Fellow blogger Tyler Green calls out the growing commerce-friendly focus of the Smithsonian Institution in this LA Times editorial. Says Green:
The Smithsonian’s leaders and their congressional overseers are allowing too much of our national museum to be transformed into a series of pavilions where, in exchange for sponsorship money and other deals, corporations may determine what parts of the American story should be told.
Faced with a budget crunch and a growing need for capital improvements, the Smithsonian is turning to creative incentives for corporate funds. Green wonders at what point those creative incentives supercede the institution’s public purpose for balanced and scholarly inquiry.

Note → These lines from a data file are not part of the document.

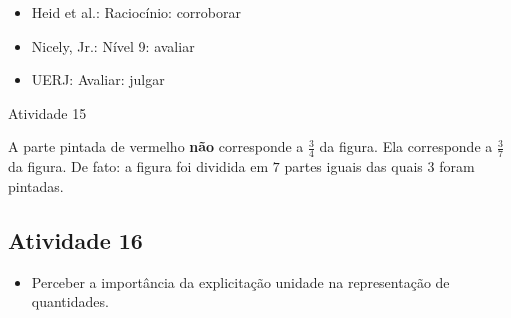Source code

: \begin{multicols}{2}
\vspace{.1cm}

 \vspace{.1cm}
\begin{itemize} %
    \item       Heid et al.: Raciocínio: corroborar
    \item       Nicely, Jr.: Nível 9: avaliar
    \item       UERJ: Avaliar: julgar
\end{itemize} %


\begin{resposta*}{Atividade 15}

  A parte pintada de vermelho   {\bf não}   corresponde a   $\frac{3}{4}$ da figura. Ela corresponde a   $\frac{3}{7}$ da figura. De fato: a figura foi dividida em   $7$ partes iguais das quais   $3$ foram pintadas.

\end{resposta*}



\subsection{Atividade 16}



  \vspace{.1cm}

\begin{itemize} %
    \item       Perceber a importância da explicitação unidade na representação de quantidades.
\end{itemize} %


  \vspace{.1cm}

  \vspace{.1cm}


\end{multicols}
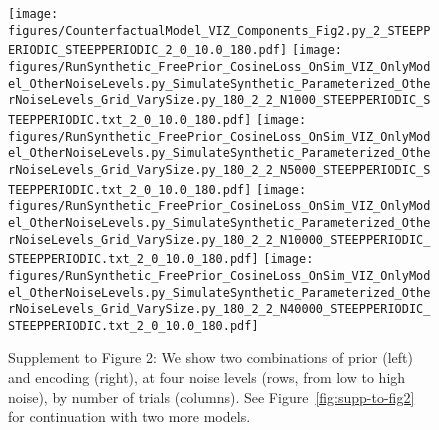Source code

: \documentclass{article}
\begin{document}
\begin{figure}
\texttt{[image: figures/CounterfactualModel\_VIZ\_Components\_Fig2.py\_2\_STEEPPERIODIC\_STEEPPERIODIC\_2\_0\_10.0\_180.pdf]}
\texttt{[image: figures/RunSynthetic\_FreePrior\_CosineLoss\_OnSim\_VIZ\_OnlyModel\_OtherNoiseLevels.py\_SimulateSynthetic\_Parameterized\_OtherNoiseLevels\_Grid\_VarySize.py\_180\_2\_2\_N1000\_STEEPPERIODIC\_STEEPPERIODIC.txt\_2\_0\_10.0\_180.pdf]}
\texttt{[image: figures/RunSynthetic\_FreePrior\_CosineLoss\_OnSim\_VIZ\_OnlyModel\_OtherNoiseLevels.py\_SimulateSynthetic\_Parameterized\_OtherNoiseLevels\_Grid\_VarySize.py\_180\_2\_2\_N5000\_STEEPPERIODIC\_STEEPPERIODIC.txt\_2\_0\_10.0\_180.pdf]}
\texttt{[image: figures/RunSynthetic\_FreePrior\_CosineLoss\_OnSim\_VIZ\_OnlyModel\_OtherNoiseLevels.py\_SimulateSynthetic\_Parameterized\_OtherNoiseLevels\_Grid\_VarySize.py\_180\_2\_2\_N10000\_STEEPPERIODIC\_STEEPPERIODIC.txt\_2\_0\_10.0\_180.pdf]}
\texttt{[image: figures/RunSynthetic\_FreePrior\_CosineLoss\_OnSim\_VIZ\_OnlyModel\_OtherNoiseLevels.py\_SimulateSynthetic\_Parameterized\_OtherNoiseLevels\_Grid\_VarySize.py\_180\_2\_2\_N40000\_STEEPPERIODIC\_STEEPPERIODIC.txt\_2\_0\_10.0\_180.pdf]}



\caption{Supplement to Figure 2: We show two combinations of prior (left) and encoding (right), at four noise levels (rows, from low to high noise), by number of trials (columns). See Figure~\ref{fig:supp-to-fig2} for continuation with two more models.}
\end{figure}
\end{document}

Of course, the line between content decisions and commerce pressures isn’t unique to the museum or even the nonprofit world. Even that bastion of commercial hucksterism, network television, is struggling with the boundary, as well. KCRW’s ”The Business” devotes an entire episode to the question of product integration — the weaving of branded moments into television content (like the whole family on ”Seventh Heaven” chattering about Oreo cookies, or the contestants on ”Treasure Hunters” turning to ASK.COM for clues). It turns out that network television is also feeling the financial pressure from a fractured audience and a more competitive marketplace for corporate attention.

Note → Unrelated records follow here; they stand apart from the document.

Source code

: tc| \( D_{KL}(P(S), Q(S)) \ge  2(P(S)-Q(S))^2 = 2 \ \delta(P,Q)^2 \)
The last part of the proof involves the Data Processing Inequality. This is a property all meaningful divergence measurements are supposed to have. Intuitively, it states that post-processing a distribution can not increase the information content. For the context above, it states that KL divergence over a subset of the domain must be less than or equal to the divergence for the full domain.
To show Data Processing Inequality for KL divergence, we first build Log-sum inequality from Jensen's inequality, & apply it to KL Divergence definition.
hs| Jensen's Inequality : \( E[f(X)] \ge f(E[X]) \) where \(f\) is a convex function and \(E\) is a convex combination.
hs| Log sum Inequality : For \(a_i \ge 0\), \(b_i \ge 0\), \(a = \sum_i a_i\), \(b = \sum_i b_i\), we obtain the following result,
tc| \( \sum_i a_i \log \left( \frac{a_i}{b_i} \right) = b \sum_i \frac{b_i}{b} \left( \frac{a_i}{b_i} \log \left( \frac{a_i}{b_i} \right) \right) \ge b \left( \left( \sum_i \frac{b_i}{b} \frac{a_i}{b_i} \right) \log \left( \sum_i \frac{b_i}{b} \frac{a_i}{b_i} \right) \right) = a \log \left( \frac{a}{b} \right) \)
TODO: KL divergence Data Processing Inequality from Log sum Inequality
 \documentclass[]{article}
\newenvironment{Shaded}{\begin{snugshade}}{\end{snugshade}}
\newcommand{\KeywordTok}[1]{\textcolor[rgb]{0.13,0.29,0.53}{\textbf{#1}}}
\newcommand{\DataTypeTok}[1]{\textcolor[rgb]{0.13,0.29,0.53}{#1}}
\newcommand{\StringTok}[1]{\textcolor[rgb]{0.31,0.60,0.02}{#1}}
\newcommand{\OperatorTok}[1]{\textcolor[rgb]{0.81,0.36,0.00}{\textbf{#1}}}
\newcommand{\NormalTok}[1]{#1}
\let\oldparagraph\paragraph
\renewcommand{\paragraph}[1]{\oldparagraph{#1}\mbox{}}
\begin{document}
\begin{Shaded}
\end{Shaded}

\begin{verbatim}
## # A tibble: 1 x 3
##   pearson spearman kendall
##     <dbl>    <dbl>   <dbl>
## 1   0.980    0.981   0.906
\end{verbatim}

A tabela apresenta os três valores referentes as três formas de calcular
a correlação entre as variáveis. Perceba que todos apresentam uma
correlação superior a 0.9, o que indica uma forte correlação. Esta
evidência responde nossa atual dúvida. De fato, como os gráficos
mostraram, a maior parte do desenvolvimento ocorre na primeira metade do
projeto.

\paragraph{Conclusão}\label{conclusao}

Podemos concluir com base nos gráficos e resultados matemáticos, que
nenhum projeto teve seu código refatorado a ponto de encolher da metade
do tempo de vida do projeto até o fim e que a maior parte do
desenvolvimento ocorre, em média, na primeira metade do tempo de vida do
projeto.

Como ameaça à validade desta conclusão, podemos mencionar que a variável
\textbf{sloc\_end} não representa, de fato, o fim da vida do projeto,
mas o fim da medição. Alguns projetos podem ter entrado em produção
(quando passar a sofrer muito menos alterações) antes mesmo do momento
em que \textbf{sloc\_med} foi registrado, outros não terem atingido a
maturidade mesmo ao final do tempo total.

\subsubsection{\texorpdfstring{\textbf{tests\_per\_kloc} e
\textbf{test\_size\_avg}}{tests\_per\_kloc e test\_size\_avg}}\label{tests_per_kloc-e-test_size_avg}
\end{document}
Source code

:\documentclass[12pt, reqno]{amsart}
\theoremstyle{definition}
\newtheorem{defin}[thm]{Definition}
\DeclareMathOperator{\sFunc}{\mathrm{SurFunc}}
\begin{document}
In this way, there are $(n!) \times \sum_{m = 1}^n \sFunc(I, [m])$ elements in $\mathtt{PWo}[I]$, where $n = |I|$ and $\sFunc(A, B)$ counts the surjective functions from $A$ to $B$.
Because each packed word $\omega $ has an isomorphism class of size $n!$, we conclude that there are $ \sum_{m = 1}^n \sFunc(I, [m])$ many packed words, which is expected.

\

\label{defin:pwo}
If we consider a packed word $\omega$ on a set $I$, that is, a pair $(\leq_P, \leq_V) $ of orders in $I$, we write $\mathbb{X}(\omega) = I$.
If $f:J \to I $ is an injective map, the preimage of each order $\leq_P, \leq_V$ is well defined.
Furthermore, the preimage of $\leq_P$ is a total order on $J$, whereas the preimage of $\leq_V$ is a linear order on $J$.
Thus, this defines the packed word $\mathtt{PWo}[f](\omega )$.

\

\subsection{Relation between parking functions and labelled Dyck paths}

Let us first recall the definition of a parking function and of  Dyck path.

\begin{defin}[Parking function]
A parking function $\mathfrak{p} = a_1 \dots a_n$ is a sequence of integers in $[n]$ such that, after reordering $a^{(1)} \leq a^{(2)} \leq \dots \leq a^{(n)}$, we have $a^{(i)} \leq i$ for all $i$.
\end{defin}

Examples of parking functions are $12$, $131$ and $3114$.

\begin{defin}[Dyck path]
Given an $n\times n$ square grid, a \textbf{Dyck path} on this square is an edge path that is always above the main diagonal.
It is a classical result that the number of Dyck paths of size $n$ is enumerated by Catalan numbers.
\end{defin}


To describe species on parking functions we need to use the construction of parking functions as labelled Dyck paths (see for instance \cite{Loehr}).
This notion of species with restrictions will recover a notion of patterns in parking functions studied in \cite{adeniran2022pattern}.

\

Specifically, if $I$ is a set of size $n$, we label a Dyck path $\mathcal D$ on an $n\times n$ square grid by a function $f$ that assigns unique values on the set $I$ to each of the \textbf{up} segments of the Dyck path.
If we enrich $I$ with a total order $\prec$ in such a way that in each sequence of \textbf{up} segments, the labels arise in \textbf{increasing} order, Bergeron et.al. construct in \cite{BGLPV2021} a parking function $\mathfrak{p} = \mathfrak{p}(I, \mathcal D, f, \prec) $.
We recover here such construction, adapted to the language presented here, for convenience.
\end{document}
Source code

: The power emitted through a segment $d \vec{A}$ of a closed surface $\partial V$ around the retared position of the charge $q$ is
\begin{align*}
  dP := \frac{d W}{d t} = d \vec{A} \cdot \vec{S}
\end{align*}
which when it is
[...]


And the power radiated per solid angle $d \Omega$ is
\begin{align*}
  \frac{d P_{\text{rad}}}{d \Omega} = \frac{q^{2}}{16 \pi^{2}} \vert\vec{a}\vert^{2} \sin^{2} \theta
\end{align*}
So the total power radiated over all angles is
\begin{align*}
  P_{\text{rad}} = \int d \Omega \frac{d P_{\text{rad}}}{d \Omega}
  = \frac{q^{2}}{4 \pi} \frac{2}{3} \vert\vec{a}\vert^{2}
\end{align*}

The difference between the Smithsonian and the networks is the tenor of the struggle. For the Smithsonian, it’s a question of violating public trust and public purpose…especially when the majority of its funding comes from our federal taxes. For the networks, it’s a question of how much the audience will tolerate before switching attention to any one of a thousand other media choices.
Credibility and trust are key variables in both equations. It should be fascinating to watch how both the nonprofit and for-profit industries find their feet.
Esty Dinur says
Two points:
1) Most developed countries (and many “developing” ones too) have ministries of culture, which hire artists or arts administrators to fund arts and culture. When done right, there is no political agenda behind the money and artistic merit is the determining factor in disbursing this money. It’s a disgrace that in a country as rich as the U.S. the arts and culture depend on corporations trying to advance their commercial and political agenda.
2) Having said that, there used to be some government funding for the arts and culture. But as the Bush government continues implementing its program, money for everything but war and tax cuts to the rich is drying up, forcing organizations to look more and more for corporate support. It would behoove arts administrators and artists to raise their voices in opposition and protest of this process.
Christine Kapteijn says
As an arts manager in the public system who passionately believes in the arts, I would argue that Esty Dinur’s criticism of corporate control versus artistic integrity needs to take into account the problems the arts have themselves in determining where their allegiance should lie: watering down and corporate control with commercial funding prestige or purity of artistic merit and control by the few with limited public funding support.
Unlike many, I see the way forward not as an either / or question, but in sharpening up our interaction with commerce and society to argue the case for merit. After all, commercial clout is only sustained through tried and tested strategies for arousing public desire for material consumption. Let’s look to commerce to learn to argue the merit of our mind services.